Reply Fri 12 Dec, 2014 12:58 am
I am currently working through an obscure text on classical rhetoric, and I have just finished the first couple of chapters dealing with the syllogism and enthymeme. The text lists six criteria for checking the validity of a syllogism and has, as an exercise, twenty mostly invalid syllogisms for the student to check. I have finished the exercise with little trouble; however, one syllogism that I am confident is invalid does not fail to pass the six criteria as far as I can tell.

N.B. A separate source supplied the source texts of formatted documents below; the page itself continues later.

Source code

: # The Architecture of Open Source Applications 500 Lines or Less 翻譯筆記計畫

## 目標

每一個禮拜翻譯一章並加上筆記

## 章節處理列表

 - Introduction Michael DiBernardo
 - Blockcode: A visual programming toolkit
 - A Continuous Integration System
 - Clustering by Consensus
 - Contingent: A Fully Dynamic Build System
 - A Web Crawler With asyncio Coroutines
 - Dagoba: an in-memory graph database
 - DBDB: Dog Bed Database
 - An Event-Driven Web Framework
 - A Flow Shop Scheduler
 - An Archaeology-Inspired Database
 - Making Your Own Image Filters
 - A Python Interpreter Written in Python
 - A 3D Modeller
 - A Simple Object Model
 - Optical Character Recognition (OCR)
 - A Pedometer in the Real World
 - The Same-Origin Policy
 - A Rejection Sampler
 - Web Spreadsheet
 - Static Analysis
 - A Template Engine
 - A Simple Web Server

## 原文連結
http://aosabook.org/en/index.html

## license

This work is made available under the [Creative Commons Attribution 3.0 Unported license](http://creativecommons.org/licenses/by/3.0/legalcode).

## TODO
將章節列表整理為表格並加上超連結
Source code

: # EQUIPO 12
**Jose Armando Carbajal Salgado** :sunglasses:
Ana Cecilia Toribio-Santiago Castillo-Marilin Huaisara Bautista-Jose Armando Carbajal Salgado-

Although I took an intro to logic course years ago, I have never seen these criteria and find them, frankly, intriguing, so I'm interested to see where I went wrong. I'm hardly an expert, so I'm sure I am missing something obvious. I would greatly appreciate any help.

First the six criteria listed by the text:

1. There must be three terms and only three terms (major, minor and middle).
2. The middle term must be distributed at least once.
3. No term may be distributed in the conclusion if it was not distributed in the premise.
4. No conclusion may be drawn from two particular premises (as opposed to universal).
5. No conclusion may be drawn from two negative premises.
6. If one of the premises is negative, then the conclusion must be negative.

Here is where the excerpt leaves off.